Hypoxia-Inducible Factor Stabilizers: a New Avenue for Reducing BP While Helping Hemoglobin?
Review
Overview
abstract
Anemia of chronic kidney disease (CKD) is common and is associated with diminished quality of life, cognitive impairment, cardiovascular morbidity, hospitalizations, and mortality. As the prevalence of end-stage renal disease continues to rise, the management of anemia represents a growing economic burden. Erythropoiesis-stimulating agents (ESA) are the mainstay of anemia management but their use is limited due to the associated cardiovascular adverse events.

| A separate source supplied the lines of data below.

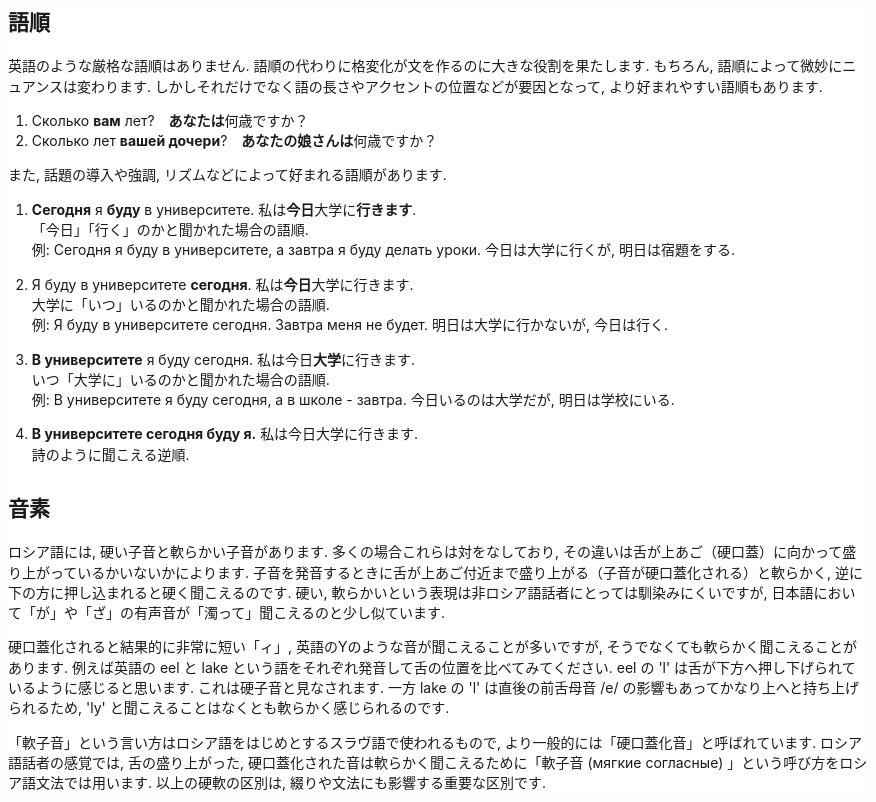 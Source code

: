 ## 語順

英語のような厳格な語順はありません.
語順の代わりに格変化が文を作るのに大きな役割を果たします.
もちろん, 語順によって微妙にニュアンスは変わります.
しかしそれだけでなく語の長さやアクセントの位置などが要因となって, より好まれやすい語順もあります.  

1. Сколько **вам** лет?　**あなたは**何歳ですか？
2. Сколько лет **вашей дочери**?　**あなたの娘さんは**何歳ですか？

また, 話題の導入や強調, リズムなどによって好まれる語順があります.

1. **Сегодня** я **буду** в университете. 私は**今日**大学に**行きます**.  
  「今日」「行く」のかと聞かれた場合の語順.  
  例: Сегодня я буду в университете, а завтра я буду делать уроки. 今日は大学に行くが, 明日は宿題をする.

2. Я буду в университете **сегодня**. 私は**今日**大学に行きます.  
  大学に「いつ」いるのかと聞かれた場合の語順.  
  例: Я буду в университете сегодня. Завтра меня не будет. 明日は大学に行かないが, 今日は行く.

3. **В университете** я буду сегодня. 私は今日**大学**に行きます.  
  いつ「大学に」いるのかと聞かれた場合の語順.  
  例: В университете я буду сегодня, а в школе - завтра. 今日いるのは大学だが, 明日は学校にいる.

4. **В университете сегодня буду я.** 私は今日大学に行きます.  
  詩のように聞こえる逆順.

## 音素

ロシア語には, 硬い子音と軟らかい子音があります.
多くの場合これらは対をなしており,
その違いは舌が上あご（硬口蓋）に向かって盛り上がっているかいないかによります.
子音を発音するときに舌が上あご付近まで盛り上がる（子音が硬口蓋化される）と軟らかく,
逆に下の方に押し込まれると硬く聞こえるのです.
硬い,
軟らかいという表現は非ロシア語話者にとっては馴染みにくいですが,
日本語において「が」や「ざ」の有声音が「濁って」聞こえるのと少し似ています.

硬口蓋化されると結果的に非常に短い「ィ」,
英語のYのような音が聞こえることが多いですが,
そうでなくても軟らかく聞こえることがあります.
例えば英語の eel と lake という語をそれぞれ発音して舌の位置を比べてみてください.
eel の 'l' は舌が下方へ押し下げられているように感じると思います.
これは硬子音と見なされます.
一方 lake の 'l' は直後の前舌母音 /e/ の影響もあってかなり上へと持ち上げられるため,
'ly' と聞こえることはなくとも軟らかく感じられるのです.  

「軟子音」という言い方はロシア語をはじめとするスラヴ語で使われるもので,
より一般的には「硬口蓋化音」と呼ばれています.
ロシア語話者の感覚では,
舌の盛り上がった,
硬口蓋化された音は軟らかく聞こえるために「軟子音 (мягкие согласные) 」という呼び方をロシア語文法では用います.
以上の硬軟の区別は, 綴りや文法にも影響する重要な区別です.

Prolyl hydroxylase domain enzyme (PHD) inhibitors are a new class of drugs that stabilize the hypoxia-inducible factors and are under clinical investigation for the treatment of renal anemia. The advantages of PHD inhibitors include the oral route of administration, improved iron profile, restoration of diurnal rhythm of erythropoietin secretion, and endogenous erythropoietin production near physiological range. Emerging but limited data indicates a small blood pressure lowering effect of PHD inhibitors. The effect of PHD inhibitors on cardiovascular endpoints and the potential risks of CKD progression and pulmonary hypertension remains to be addressed in the ongoing clinical trials.